O Museu do Piauí recebe, durante o mês de janeiro, a exposição “Vozes – contra o estigma, preconceito e outras violências que acometem mulheres com hanseníase”, acompanhada de uma roda de conversa que busca sensibilizar a sociedade para os desafios enfrentados por essas mulheres. A atividade faz parte da programação da campanha Janeiro Roxo, voltada para conscientização sobre a hanseníase, e é apoiada pelo Centro de Inteligência em Agravos Tropicais Emergentes e Negligenciados (CIATEN).
“A exposição Quebrando o Silêncio é produto de uma pesquisa qualitativa em saúde, feita com mulheres atingidas pela hanseníase e também vítimas de violência. Essa sobreposição foi importante porque a hanseníase já está muito relacionada com o exíguo e o preconceito, e sendo mulher, esses aspectos são potencializados. E outras formas de violência foram identificadas a partir dessa aproximação e desse encontro. Então a exposição tenta apresentar essas narrativas todas das mulheres, em especial de uma delas, que sofreu violência a partir do contato com o próprio marido. Foi uma questão muito forte, muito densa, porque. A gente tem a expectativa que o casamento, o encontro entre duas almas, seja um encontro marcado por parceria, companheirismo, reunião, força, e não foi o que ela encontrou nesse encontro, nesse casamento, frisa Fábio Solon.
Além disso, Fábio Solon comenta que o caso supracitado mostrou outras formas de violência, como a violência mais psicológica, pois além das modificações físicas o medicamento deixa as pessoas com pouca disposição criando um conflito já que existe uma expectativa social para que as mulheres façam a gestão das atividades domésticas.
A exposição foi idealizada a partir de uma pesquisa qualitativa em saúde, que investigou as vivências de mulheres atingidas pela hanseníase no estado do Piauí. Elas enfrentam não só os desafios do tratamento da doença, mas também o estigma social e institucional, com consequências psicológicas e sociais devastadoras.

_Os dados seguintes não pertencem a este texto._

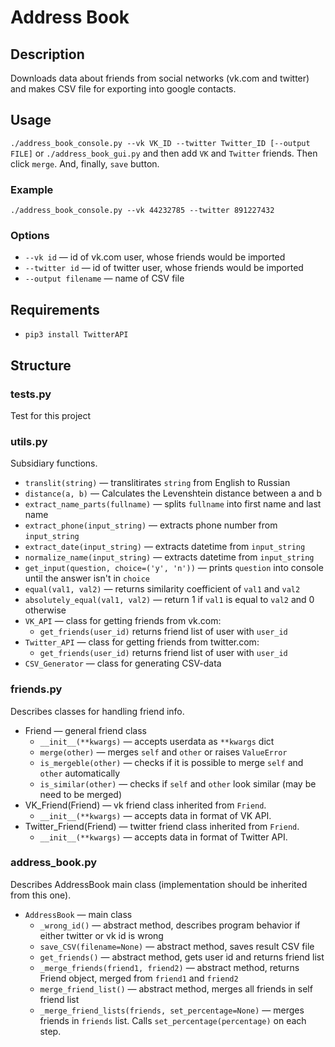 # Address Book
## Description
Downloads data about friends from social networks (vk.com and twitter) and makes CSV file for exporting into google contacts.

## Usage
`./address_book_console.py --vk VK_ID --twitter Twitter_ID [--output FILE]`
or
`./address_book_gui.py` and then add `VK` and `Twitter` friends. Then click `merge`. And, finally, `save` button.

### Example
`./address_book_console.py --vk 44232785 --twitter 891227432`

### Options
* `--vk id` — id of vk.com user, whose friends would be imported
* `--twitter id` — id of twitter user, whose friends would be imported
* `--output filename` — name of CSV file

## Requirements
* `pip3 install TwitterAPI`

## Structure
### tests.py
Test for this project
### utils.py
Subsidiary functions.
* `translit(string)` — translitirates `string` from English to Russian
* `distance(a, b)` — Calculates the Levenshtein distance between a and b
* `extract_name_parts(fullname)` — splits `fullname` into first name and last name
* `extract_phone(input_string)` — extracts phone number from `input_string`
* `extract_date(input_string)` — extracts datetime from `input_string`
* `normalize_name(input_string)` — extracts datetime from `input_string`
* `get_input(question, choice=('y', 'n'))` — prints `question` into console until the answer isn't in `choice`
* `equal(val1, val2)` — returns similarity coefficient of `val1` and `val2`
* `absolutely_equal(val1, val2)` — return 1 if `val1` is equal to `val2` and 0 otherwise
* `VK_API` — class for getting friends from vk.com:
    * `get_friends(user_id)` returns friend list of user with `user_id`
* `Twitter_API` — class for getting friends from twitter.com:
    * `get_friends(user_id)` returns friend list of user with `user_id`
* `CSV_Generator` — class for generating CSV-data
### friends.py
Describes classes for handling friend info.
* Friend — general friend class
    * `__init__(**kwargs)` — accepts userdata as `**kwargs` dict
    * `merge(other)` — merges `self` and `other` or raises `ValueError`
    * `is_mergeble(other)` — checks if it is possible to merge `self` and `other` automatically
    * `is_similar(other)` — checks if `self` and `other` look similar (may be need to be merged)
* VK_Friend(Friend) — vk friend class inherited from `Friend`.
    * `__init__(**kwargs)` — accepts data in format of VK API.
* Twitter_Friend(Friend) — twitter friend class inherited from `Friend`.
    * `__init__(**kwargs)` — accepts data in format of Twitter API.
### address_book.py
Describes AddressBook main class (implementation should be inherited from this one).
* `AddressBook` — main class
    * `_wrong_id()` — abstract method, describes program behavior if either twitter or vk id is wrong
    * `save_CSV(filename=None)` — abstract method, saves result CSV file
    * `get_friends()` — abstract method, gets user id and returns friend list
    * `_merge_friends(friend1, friend2)` — abstract method, returns Friend object, merged from `friend1`  and `friend2`
    * `merge_friend_list()` — abstract method, merges all friends in self friend list
    * `_merge_friend_lists(friends, set_percentage=None)` — merges friends in `friends` list. Calls `set_percentage(percentage)` on each step.
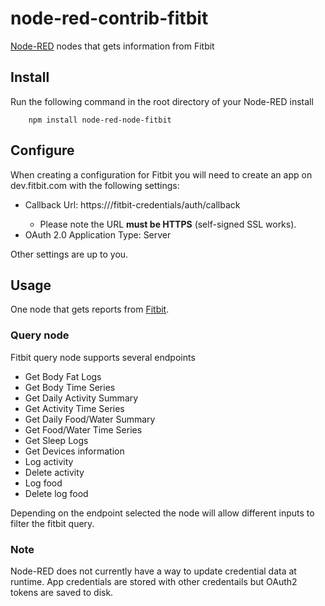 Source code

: # node-red-contrib-fitbit

<a href="http://nodered.org" target="_new">Node-RED</a> nodes that gets information from Fitbit

Install
-------

Run the following command in the root directory of your Node-RED install

        npm install node-red-node-fitbit

Configure
---------
When creating a configuration for Fitbit you will need to create an app on dev.fitbit.com with the following settings:
- Callback Url: https://<YOUR-NODE-RED-SERVER>/fitbit-credentials/auth/callback
  - Please note the URL **must be HTTPS** (self-signed SSL works).
- OAuth 2.0 Application Type: Server
      
Other settings are up to you.

Usage
-----

One node that gets reports from <a href="http://www.fitbit.com" target="_new">Fitbit</a>.

### Query node

Fitbit query node supports several endpoints
- Get Body Fat Logs
- Get Body Time Series
- Get Daily Activity Summary
- Get Activity Time Series
- Get Daily Food/Water Summary
- Get Food/Water Time Series
- Get Sleep Logs
- Get Devices information
- Log activity
- Delete activity
- Log food
- Delete log food

Depending on the endpoint selected the node will allow different inputs to filter the fitbit query.

### Note
Node-RED does not currently have a way to update credential data at runtime. App credentials are stored with 
other credentails but OAuth2 tokens are saved to disk.
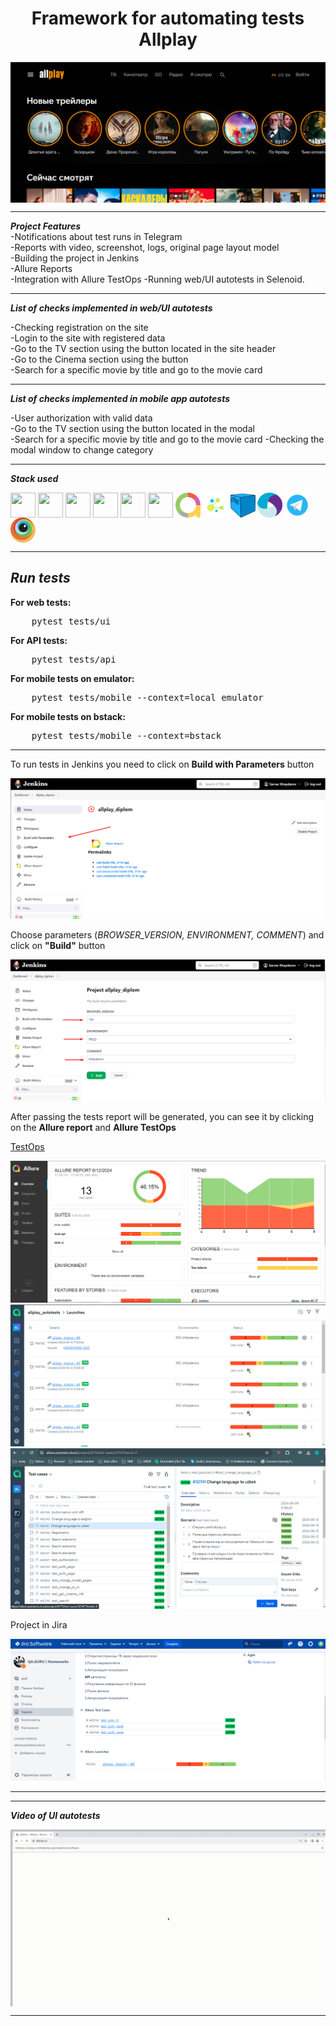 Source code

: <h1 align="center">Framework for automating tests Allplay</h1>

<img align="center" src="resources/images/site.png"/>  

***
***Project Features***  
-Notifications about test runs in Telegram  
-Reports with video, screenshot, logs, original page layout model  
-Building the project in Jenkins  
-Allure Reports  
-Integration with Allure TestOps
-Running web/UI autotests in Selenoid.


***
***List of checks implemented in web/UI autotests***

-Checking registration on the site   
-Login to the site with registered data     
-Go to the TV section using the button located in the site header  
-Go to the Cinema section using the button   
-Search for a specific movie by title and go to the movie card

***

***List of checks implemented in mobile app autotests***
 
-User authorization with valid data  
-Go to the TV section using the button located in the modal   
-Search for a specific movie by title and go to the movie card
-Checking the modal window to change category

***


***Stack used***
<p align="left">
<img align="center" src="https://cdn.jsdelivr.net/gh/devicons/devicon@latest/icons/python/python-original-wordmark.svg" height="40" width="40" />
<img align="center" src="https://cdn.jsdelivr.net/gh/devicons/devicon@latest/icons/pycharm/pycharm-original.svg" height="40" width="40" />
<img align="center" src="https://cdn.jsdelivr.net/gh/devicons/devicon@latest/icons/jenkins/jenkins-original.svg" height="40" width="40" />
<img align="center" src="https://cdn.jsdelivr.net/gh/devicons/devicon@latest/icons/pytest/pytest-original.svg" height="40" width="40" />
<img align="center" src="https://cdn.jsdelivr.net/gh/devicons/devicon@latest/icons/jira/jira-original.svg" height="40" width="40" />
<img align="center" src="https://cdn.jsdelivr.net/gh/devicons/devicon@latest/icons/github/github-original.svg" height="40" width="40" />
<img align="center" src="resources/images/allure.png" height="40" width="40" />
<img align="center" src="resources/images/selene.png" height="40" width="40" />
<img align="center" src="resources/images/selenoid.png" height="40" width="40" />
<img align="center" src="resources/images/appium.png" height="40" width="40" />
<img align="center" src="resources/images/telegram.png" height="40" width="40" />
<img align="center" src="resources/images/browserstack.png" height="40" width="40" />

***  
***Run tests***
---


<p><b>For web tests:</b></p>
<pre>
    pytest tests/ui
</pre>
<p><b>For API tests:</b></p>
<pre>
    pytest tests/api
</pre>
<p><b>For mobile tests on emulator:</b></p>
<pre>
    pytest tests/mobile --context=local_emulator
</pre>
<p><b>For mobile tests on bstack:</b></p>
<pre>
    pytest tests/mobile --context=bstack
</pre>

---

<p> To run tests in Jenkins you need to click on <b>Build with Parameters</b> button</p>
<img src="resources/images/build.png" alt="build">
<p>Сhoose parameters (<i>BROWSER_VERSION, ENVIRONMENT, COMMENT</i>) and click on <b>"Build"</b> button</p>
<img src="resources/images/parametrs.png" alt="parameters">
<p>After passing the tests report will be generated, you can see it by clicking on the <b>Allure report</b> and <b>Allure TestOps</b></p>
<p><a href="https://allure.autotests.cloud/project/4275/dashboards">TestOps</a></p>
<img src="resources/images/allure_report.png" alt="allure-report">
<img src="resources/images/allure-result.png" alt="allure-result">
<img src="resources/images/allure-testcases.png" alt="allure-testOps">

<p>Project in Jira</p>
<img src="resources/images/jira_integration.png" alt="jira">


---



---


***Video of UI autotests***

<img align="center" src="resources/images/video_from-test.gif"/>  

*** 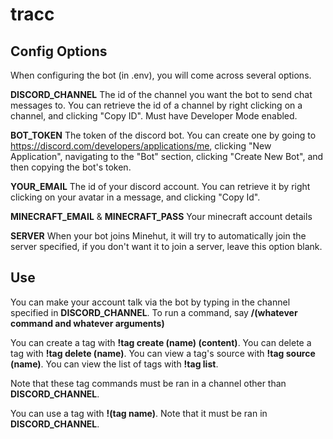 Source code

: # tracc

## Config Options

When configuring the bot (in .env), you will come across several options.

**DISCORD_CHANNEL** The id of the channel you want the bot to send chat messages to. You can retrieve the id of a channel by right clicking on a channel, and clicking "Copy ID". Must have Developer Mode enabled.

**BOT_TOKEN** The token of the discord bot. You can create one by going to https://discord.com/developers/applications/me, clicking "New Application", navigating to the "Bot" section, clicking "Create New Bot", and then copying the bot's token.

**YOUR_EMAIL** The id of your discord account. You can retrieve it by right clicking on your avatar in a message, and clicking "Copy Id".

**MINECRAFT_EMAIL** & **MINECRAFT_PASS** Your minecraft account details

**SERVER** When your bot joins Minehut, it will try to automatically join the server specified, if you don't want it to join a server, leave this option blank.

## Use

You can make your account talk via the bot by typing in the channel specified in **DISCORD_CHANNEL**. To run a command, say **/(whatever command and whatever arguments)**

You can create a tag with **!tag create (name) (content)**.
You can delete a tag with **!tag delete (name)**.
You can view a tag's source with **!tag source (name)**.
You can view the list of tags with **!tag list**.

Note that these tag commands must be ran in a channel other than **DISCORD_CHANNEL**.

You can use a tag with **!(tag name)**. Note that it must be ran in **DISCORD_CHANNEL**.
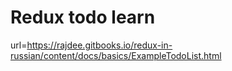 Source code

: # Redux todo learn

url=<https://rajdee.gitbooks.io/redux-in-russian/content/docs/basics/ExampleTodoList.html>
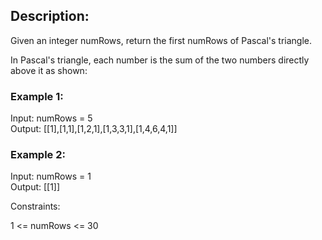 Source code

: ## Description:  
Given an integer numRows, return the first numRows of Pascal's triangle.  

In Pascal's triangle, each number is the sum of the two numbers directly above it as shown:  



  
### Example 1:   
  
Input: numRows = 5  
Output: [[1],[1,1],[1,2,1],[1,3,3,1],[1,4,6,4,1]]  
### Example 2:
  
Input: numRows = 1  
Output: [[1]]  
   

Constraints:  

1 <= numRows <= 30  
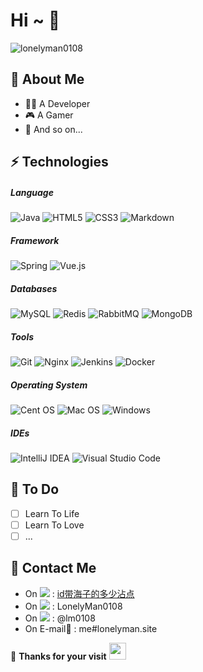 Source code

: # Hi ~ 👋

<p> <img src="https://komarev.com/ghpvc/?username=lonelyman0108&label=Profile%20views&color=0e75b6&style=flat" alt="lonelyman0108" /> </p>

## 📄 About Me

- 👨‍💻 A Developer
- 🎮 A Gamer
- 💖 And so on...

## ⚡ Technologies

##### Language

![Java](https://img.shields.io/badge/java-%23ED8B00.svg?style=flat&logo=java&logoColor=white)
![HTML5](https://img.shields.io/badge/html5-%23E34F26.svg?style=flat&logo=html5&logoColor=white)
![CSS3](https://img.shields.io/badge/css3-%231572B6.svg?style=flat&logo=css3&logoColor=white)
![Markdown](https://img.shields.io/badge/markdown-%23000000.svg?style=flat&logo=markdown&logoColor=white)

##### Framework

![Spring](https://img.shields.io/badge/spring-%236DB33F.svg?style=flat&logo=spring&logoColor=white)
![Vue.js](https://img.shields.io/badge/vuejs-%2335495e.svg?style=flat&logo=vuedotjs&logoColor=%234FC08D)

##### Databases

![MySQL](https://img.shields.io/badge/mysql-%2300f.svg?style=flat&logo=mysql&logoColor=white)
![Redis](https://img.shields.io/badge/redis-%23DD0031.svg?style=flat&logo=redis&logoColor=white)
![RabbitMQ](https://img.shields.io/badge/Rabbitmq-FF6600?style=flat&logo=rabbitmq&logoColor=white)
![MongoDB](https://img.shields.io/badge/MongoDB-%234ea94b.svg?style=flat&logo=mongodb&logoColor=white)

##### Tools

![Git](https://img.shields.io/badge/git-%23F05033.svg?style=flat&logo=git&logoColor=white)
![Nginx](https://img.shields.io/badge/nginx-%23009639.svg?style=flat&logo=nginx&logoColor=white)
![Jenkins](https://img.shields.io/badge/jenkins-%232C5263.svg?style=flat&logo=jenkins&logoColor=white)
![Docker](https://img.shields.io/badge/docker-%230db7ed.svg?style=flat&logo=docker&logoColor=white)

##### Operating System

![Cent OS](https://img.shields.io/badge/cent%20os-002260?style=flat&logo=centos&logoColor=F0F0F0)
![Mac OS](https://img.shields.io/badge/mac%20os-000000?style=flat&logo=macos&logoColor=F0F0F0)
![Windows](https://img.shields.io/badge/Windows-0078D6?style=flat&logo=windows&logoColor=white)

##### IDEs

![IntelliJ IDEA](https://img.shields.io/badge/IntelliJIDEA-000000.svg?style=flat&logo=intellij-idea&logoColor=white)
![Visual Studio Code](https://img.shields.io/badge/Visual%20Studio%20Code-0078d7.svg?style=flat&logo=visual-studio-code&logoColor=white)



## 📝 To Do

- [ ] Learn To Life
- [ ] Learn To Love
- [ ] ...

## 🎯 Contact Me

- On <img src="https://img.shields.io/badge/steam-%23000000.svg?style=flat&logo=steam&logoColor=white">  : [id带海子的多少沾点](https://steamcommunity.com/profiles/76561198101401885/)
- On <img src="https://img.shields.io/badge/PSN-%230070D1.svg?style=flat&logo=Playstation&logoColor=white"> : LonelyMan0108
- On <img src="https://img.shields.io/badge/Telegram-2CA5E0?style=flat&logo=telegram&logoColor=white"> : @lm0108
- On E-mail📧 : me#lonelyman.site



🫶 **Thanks for your visit** <img src="https://user-images.githubusercontent.com/5679180/79618120-0daffb80-80be-11ea-819e-d2b0fa904d07.gif" width="27px">
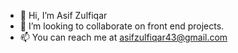 - 👋 Hi, I’m Asif Zulfiqar
- 💞️ I’m looking to collaborate on front end projects.
- 📫 You can reach me at asifzulfiqar43@gmail.com

<!---
asif0008/asif0008 is a ✨ special ✨ repository because its `README.md` (this file) appears on your GitHub profile.
You can click the Preview link to take a look at your changes.
--->
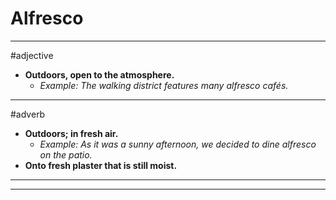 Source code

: # Alfresco
---
#adjective
- **Outdoors, open to the atmosphere.**
	- _Example: The walking district features many alfresco cafés._
---
#adverb
- **Outdoors; in fresh air.**
	- _Example: As it was a sunny afternoon, we decided to dine alfresco on the patio._
- **Onto fresh plaster that is still moist.**
---
---
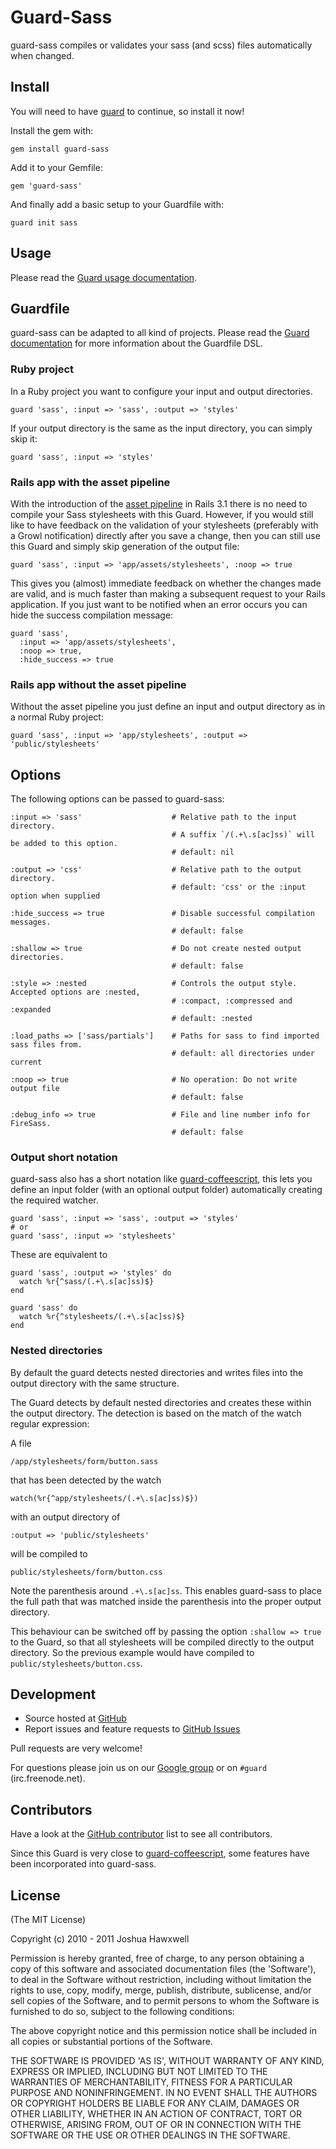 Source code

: # Guard-Sass

guard-sass compiles or validates your sass (and scss) files automatically when 
changed.

## Install

You will need to have [guard](http://github.com/guard/guard) to continue, so 
install it now!

Install the gem with:

    gem install guard-sass

Add it to your Gemfile:

    gem 'guard-sass'

And finally add a basic setup to your Guardfile with:

    guard init sass

## Usage

Please read the [Guard usage documentation][gdoc].

## Guardfile

guard-sass can be adapted to all kind of projects. Please read the
[Guard documentation][gdoc] for more information about the Guardfile DSL.

### Ruby project

In a Ruby project you want to configure your input and output directories.

    guard 'sass', :input => 'sass', :output => 'styles'

If your output directory is the same as the input directory, you can simply skip it:

    guard 'sass', :input => 'styles'

### Rails app with the asset pipeline

With the introduction of the [asset pipeline][rpipe] in Rails 3.1 there is no 
need to compile your Sass stylesheets with this Guard. However, if you would 
still like to have feedback on the validation of your stylesheets (preferably 
with a Growl notification) directly after you save a change, then you can still 
use this Guard and simply skip generation of the output file:

    guard 'sass', :input => 'app/assets/stylesheets', :noop => true

This gives you (almost) immediate feedback on whether the changes made are valid, 
and is much faster than making a subsequent request to your Rails application. 
If you just want to be notified when an error occurs you can hide the success 
compilation message:

    guard 'sass', 
      :input => 'app/assets/stylesheets', 
      :noop => true, 
      :hide_success => true

### Rails app without the asset pipeline

Without the asset pipeline you just define an input and output directory as in
a normal Ruby project:

    guard 'sass', :input => 'app/stylesheets', :output => 'public/stylesheets'

## Options

The following options can be passed to guard-sass:

    :input => 'sass'                    # Relative path to the input directory.
                                        # A suffix `/(.+\.s[ac]ss)` will be added to this option.
                                        # default: nil
    
    :output => 'css'                    # Relative path to the output directory.
                                        # default: 'css' or the :input option when supplied
    
    :hide_success => true               # Disable successful compilation messages.
                                        # default: false
    
    :shallow => true                    # Do not create nested output directories.
                                        # default: false
    
    :style => :nested                   # Controls the output style. Accepted options are :nested, 
                                        # :compact, :compressed and :expanded
                                        # default: :nested
    
    :load_paths => ['sass/partials']    # Paths for sass to find imported sass files from.
                                        # default: all directories under current
    
    :noop => true                       # No operation: Do not write output file
                                        # default: false
    
    :debug_info => true                 # File and line number info for FireSass.
                                        # default: false

### Output short notation

guard-sass also has a short notation like [guard-coffeescript][gcs], this lets
you define an input folder (with an optional output folder) automatically creating
the required watcher.

    guard 'sass', :input => 'sass', :output => 'styles'
    # or
    guard 'sass', :input => 'stylesheets'

These are equivalent to

    guard 'sass', :output => 'styles' do
      watch %r{^sass/(.+\.s[ac]ss)$}
    end
    
    guard 'sass' do
      watch %r{^stylesheets/(.+\.s[ac]ss)$}
    end

### Nested directories

By default the guard detects nested directories and writes files into the output
directory with the same structure.

The Guard detects by default nested directories and creates these within the 
output directory. The detection is based on the match of the watch regular expression:

A file

    /app/stylesheets/form/button.sass

that has been detected by the watch

    watch(%r{^app/stylesheets/(.+\.s[ac]ss)$})

with an output directory of

    :output => 'public/stylesheets'

will be compiled to

    public/stylesheets/form/button.css

Note the parenthesis around `.+\.s[ac]ss`. This enables guard-sass to place 
the full path that was matched inside the parenthesis into the proper output directory.

This behaviour can be switched off by passing the option `:shallow => true` to the 
Guard, so that all stylesheets will be compiled directly to the output directory.
So the previous example would have compiled to `public/stylesheets/button.css`.

## Development

- Source hosted at [GitHub](https://github.com/hawx/guard-sass)
- Report issues and feature requests to [GitHub Issues][issues]

Pull requests are very welcome!

For questions please join us on our [Google group][ggroup] or
on `#guard` (irc.freenode.net).

## Contributors

Have a look at the [GitHub contributor][contrib] list to see all contributors.

Since this Guard is very close to [guard-coffeescript][gcs], some features have been 
incorporated into guard-sass.

## License

(The MIT License)

Copyright (c) 2010 - 2011 Joshua Hawxwell

Permission is hereby granted, free of charge, to any person obtaining
a copy of this software and associated documentation files (the
'Software'), to deal in the Software without restriction, including
without limitation the rights to use, copy, modify, merge, publish,
distribute, sublicense, and/or sell copies of the Software, and to
permit persons to whom the Software is furnished to do so, subject to
the following conditions:

The above copyright notice and this permission notice shall be
included in all copies or substantial portions of the Software.

THE SOFTWARE IS PROVIDED 'AS IS', WITHOUT WARRANTY OF ANY KIND,
EXPRESS OR IMPLIED, INCLUDING BUT NOT LIMITED TO THE WARRANTIES OF
MERCHANTABILITY, FITNESS FOR A PARTICULAR PURPOSE AND NONINFRINGEMENT.
IN NO EVENT SHALL THE AUTHORS OR COPYRIGHT HOLDERS BE LIABLE FOR ANY
CLAIM, DAMAGES OR OTHER LIABILITY, WHETHER IN AN ACTION OF CONTRACT,
TORT OR OTHERWISE, ARISING FROM, OUT OF OR IN CONNECTION WITH THE
SOFTWARE OR THE USE OR OTHER DEALINGS IN THE SOFTWARE.


[gcs]:     http://github.com/netzpirat/guard-coffeescript
[gdoc]:    http://github.com/guard/guard#readme
[rpipe]:   http://guides.rubyonrails.org/asset_pipeline.html
[issues]:  http://github.com/hawx/guard-sass/issues
[ggroup]:  http://groups.google.com/group/guard-dev
[contrib]: http://github.com/hawx/guard-sass/contributors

Dividida em quatro salas, a mostra utiliza a arte como uma poderosa ferramenta de sensibilização e mobilização social:
Sala 1 – Eldenira Rodrigues
Nesta sala, são apresentados desenhos feitos por mulheres que convivem com a hanseníase. As obras refletem suas dores, superações e a busca por dignidade em meio ao estigma. A exposição também dá voz a essas mulheres, evidenciando sua resistência e capacidade de transformação.
Sala 2 – Caminhos de Transformação
Aqui, desenhos produzidos por pesquisadores, docentes e profissionais da saúde exploram as barreiras enfrentadas por essas mulheres e a importância da construção de uma sociedade mais empática. A produção evidencia a urgência de quebrar estigmas e promover a inclusão.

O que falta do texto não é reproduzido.